* [TASK OBJECTIVE]: The records that follow must all be duplicated exactly.

Source texts of formatted documents:
· · · · · · ·
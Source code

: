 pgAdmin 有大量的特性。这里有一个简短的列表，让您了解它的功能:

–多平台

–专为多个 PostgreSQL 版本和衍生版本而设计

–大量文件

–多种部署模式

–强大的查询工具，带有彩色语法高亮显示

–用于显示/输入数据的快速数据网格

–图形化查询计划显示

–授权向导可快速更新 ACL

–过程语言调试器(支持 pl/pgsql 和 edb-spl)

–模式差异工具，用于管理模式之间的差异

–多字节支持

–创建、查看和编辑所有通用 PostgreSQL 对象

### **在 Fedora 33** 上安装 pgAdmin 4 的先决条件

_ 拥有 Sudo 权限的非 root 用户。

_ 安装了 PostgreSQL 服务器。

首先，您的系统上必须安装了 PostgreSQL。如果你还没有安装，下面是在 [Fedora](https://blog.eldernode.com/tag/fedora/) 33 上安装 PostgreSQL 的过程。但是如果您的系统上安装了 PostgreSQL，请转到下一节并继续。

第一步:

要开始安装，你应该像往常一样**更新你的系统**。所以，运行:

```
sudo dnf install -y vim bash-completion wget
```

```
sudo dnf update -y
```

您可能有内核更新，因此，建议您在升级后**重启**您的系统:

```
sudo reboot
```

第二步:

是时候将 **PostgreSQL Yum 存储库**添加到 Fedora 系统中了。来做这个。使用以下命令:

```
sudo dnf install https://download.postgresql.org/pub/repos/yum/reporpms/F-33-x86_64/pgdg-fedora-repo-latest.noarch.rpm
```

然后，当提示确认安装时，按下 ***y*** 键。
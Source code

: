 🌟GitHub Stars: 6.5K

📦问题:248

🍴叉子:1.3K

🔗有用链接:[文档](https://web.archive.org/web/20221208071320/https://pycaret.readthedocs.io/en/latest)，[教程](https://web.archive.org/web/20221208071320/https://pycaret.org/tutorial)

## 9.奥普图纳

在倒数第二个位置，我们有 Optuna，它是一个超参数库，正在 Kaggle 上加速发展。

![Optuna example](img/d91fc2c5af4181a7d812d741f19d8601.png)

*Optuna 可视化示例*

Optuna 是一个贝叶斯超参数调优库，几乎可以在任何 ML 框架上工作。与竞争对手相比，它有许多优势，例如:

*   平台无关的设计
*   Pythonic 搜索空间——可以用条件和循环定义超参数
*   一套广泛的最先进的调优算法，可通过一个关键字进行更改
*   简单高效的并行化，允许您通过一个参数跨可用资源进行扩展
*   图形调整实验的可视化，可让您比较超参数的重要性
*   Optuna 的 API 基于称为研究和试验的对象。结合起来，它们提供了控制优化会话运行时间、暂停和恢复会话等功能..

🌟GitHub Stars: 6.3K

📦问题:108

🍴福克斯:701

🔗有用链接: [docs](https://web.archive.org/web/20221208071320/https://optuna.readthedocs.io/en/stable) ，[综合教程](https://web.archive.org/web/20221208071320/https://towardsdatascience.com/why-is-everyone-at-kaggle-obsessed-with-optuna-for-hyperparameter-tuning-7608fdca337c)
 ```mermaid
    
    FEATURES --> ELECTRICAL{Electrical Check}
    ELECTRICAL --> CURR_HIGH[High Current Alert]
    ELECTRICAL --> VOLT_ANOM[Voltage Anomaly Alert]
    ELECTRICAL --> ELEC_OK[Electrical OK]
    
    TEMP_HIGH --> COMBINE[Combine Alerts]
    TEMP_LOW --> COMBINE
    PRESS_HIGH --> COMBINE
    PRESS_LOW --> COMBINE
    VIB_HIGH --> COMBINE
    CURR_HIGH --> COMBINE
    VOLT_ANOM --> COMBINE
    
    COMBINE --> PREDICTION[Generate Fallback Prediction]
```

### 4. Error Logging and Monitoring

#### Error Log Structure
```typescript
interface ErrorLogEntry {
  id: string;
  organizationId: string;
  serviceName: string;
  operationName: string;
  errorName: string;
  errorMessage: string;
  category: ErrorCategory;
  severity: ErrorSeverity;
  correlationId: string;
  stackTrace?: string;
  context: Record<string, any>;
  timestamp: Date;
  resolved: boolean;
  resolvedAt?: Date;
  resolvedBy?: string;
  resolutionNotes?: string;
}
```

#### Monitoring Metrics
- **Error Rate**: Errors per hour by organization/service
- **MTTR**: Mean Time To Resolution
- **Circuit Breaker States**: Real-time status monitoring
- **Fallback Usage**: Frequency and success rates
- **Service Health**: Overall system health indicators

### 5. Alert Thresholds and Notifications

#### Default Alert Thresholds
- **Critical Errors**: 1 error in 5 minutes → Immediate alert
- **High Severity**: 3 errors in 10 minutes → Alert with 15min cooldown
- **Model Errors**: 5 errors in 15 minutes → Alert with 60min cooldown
· · · · · · ·
* [RESPONSE FOR THIS EXERCISE]:
Source code

: pgAdmin 有大量的特性。这里有一个简短的列表，让您了解它的功能:

–多平台

–专为多个 PostgreSQL 版本和衍生版本而设计

–大量文件

–多种部署模式

–强大的查询工具，带有彩色语法高亮显示

–用于显示/输入数据的快速数据网格

–图形化查询计划显示

–授权向导可快速更新 ACL

–过程语言调试器(支持 pl/pgsql 和 edb-spl)

–模式差异工具，用于管理模式之间的差异

–多字节支持

–创建、查看和编辑所有通用 PostgreSQL 对象

### **在 Fedora 33** 上安装 pgAdmin 4 的先决条件

_ 拥有 Sudo 权限的非 root 用户。

_ 安装了 PostgreSQL 服务器。

首先，您的系统上必须安装了 PostgreSQL。如果你还没有安装，下面是在 [Fedora](https://blog.eldernode.com/tag/fedora/) 33 上安装 PostgreSQL 的过程。但是如果您的系统上安装了 PostgreSQL，请转到下一节并继续。

第一步:

要开始安装，你应该像往常一样**更新你的系统**。所以，运行:

```
sudo dnf install -y vim bash-completion wget
```

```
sudo dnf update -y
```

您可能有内核更新，因此，建议您在升级后**重启**您的系统:

```
sudo reboot
```

第二步:

是时候将 **PostgreSQL Yum 存储库**添加到 Fedora 系统中了。来做这个。使用以下命令:

```
sudo dnf install https://download.postgresql.org/pub/repos/yum/reporpms/F-33-x86_64/pgdg-fedora-repo-latest.noarch.rpm
```

然后，当提示确认安装时，按下 ***y*** 键。
Source code

: 🌟GitHub Stars: 6.5K

📦问题:248

🍴叉子:1.3K

🔗有用链接:[文档](https://web.archive.org/web/20221208071320/https://pycaret.readthedocs.io/en/latest)，[教程](https://web.archive.org/web/20221208071320/https://pycaret.org/tutorial)

## 9.奥普图纳

在倒数第二个位置，我们有 Optuna，它是一个超参数库，正在 Kaggle 上加速发展。

![Optuna example](img/d91fc2c5af4181a7d812d741f19d8601.png)

*Optuna 可视化示例*

Optuna 是一个贝叶斯超参数调优库，几乎可以在任何 ML 框架上工作。与竞争对手相比，它有许多优势，例如:

*   平台无关的设计
*   Pythonic 搜索空间——可以用条件和循环定义超参数
*   一套广泛的最先进的调优算法，可通过一个关键字进行更改
*   简单高效的并行化，允许您通过一个参数跨可用资源进行扩展
*   图形调整实验的可视化，可让您比较超参数的重要性
*   Optuna 的 API 基于称为研究和试验的对象。结合起来，它们提供了控制优化会话运行时间、暂停和恢复会话等功能..

🌟GitHub Stars: 6.3K

📦问题:108

🍴福克斯:701

🔗有用链接: [docs](https://web.archive.org/web/20221208071320/https://optuna.readthedocs.io/en/stable) ，[综合教程](https://web.archive.org/web/20221208071320/https://towardsdatascience.com/why-is-everyone-at-kaggle-obsessed-with-optuna-for-hyperparameter-tuning-7608fdca337c)
 ```mermaid
    
    FEATURES --> ELECTRICAL{Electrical Check}
    ELECTRICAL --> CURR_HIGH[High Current Alert]
    ELECTRICAL --> VOLT_ANOM[Voltage Anomaly Alert]
    ELECTRICAL --> ELEC_OK[Electrical OK]
    
    TEMP_HIGH --> COMBINE[Combine Alerts]
    TEMP_LOW --> COMBINE
    PRESS_HIGH --> COMBINE
    PRESS_LOW --> COMBINE
    VIB_HIGH --> COMBINE
    CURR_HIGH --> COMBINE
    VOLT_ANOM --> COMBINE
    
    COMBINE --> PREDICTION[Generate Fallback Prediction]
```

### 4. Error Logging and Monitoring

#### Error Log Structure
```typescript
interface ErrorLogEntry {
  id: string;
  organizationId: string;
  serviceName: string;
  operationName: string;
  errorName: string;
  errorMessage: string;
  category: ErrorCategory;
  severity: ErrorSeverity;
  correlationId: string;
  stackTrace?: string;
  context: Record<string, any>;
  timestamp: Date;
  resolved: boolean;
  resolvedAt?: Date;
  resolvedBy?: string;
  resolutionNotes?: string;
}
```

#### Monitoring Metrics
- **Error Rate**: Errors per hour by organization/service
- **MTTR**: Mean Time To Resolution
- **Circuit Breaker States**: Real-time status monitoring
- **Fallback Usage**: Frequency and success rates
- **Service Health**: Overall system health indicators

### 5. Alert Thresholds and Notifications

#### Default Alert Thresholds
- **Critical Errors**: 1 error in 5 minutes → Immediate alert
- **High Severity**: 3 errors in 10 minutes → Alert with 15min cooldown
- **Model Errors**: 5 errors in 15 minutes → Alert with 60min cooldown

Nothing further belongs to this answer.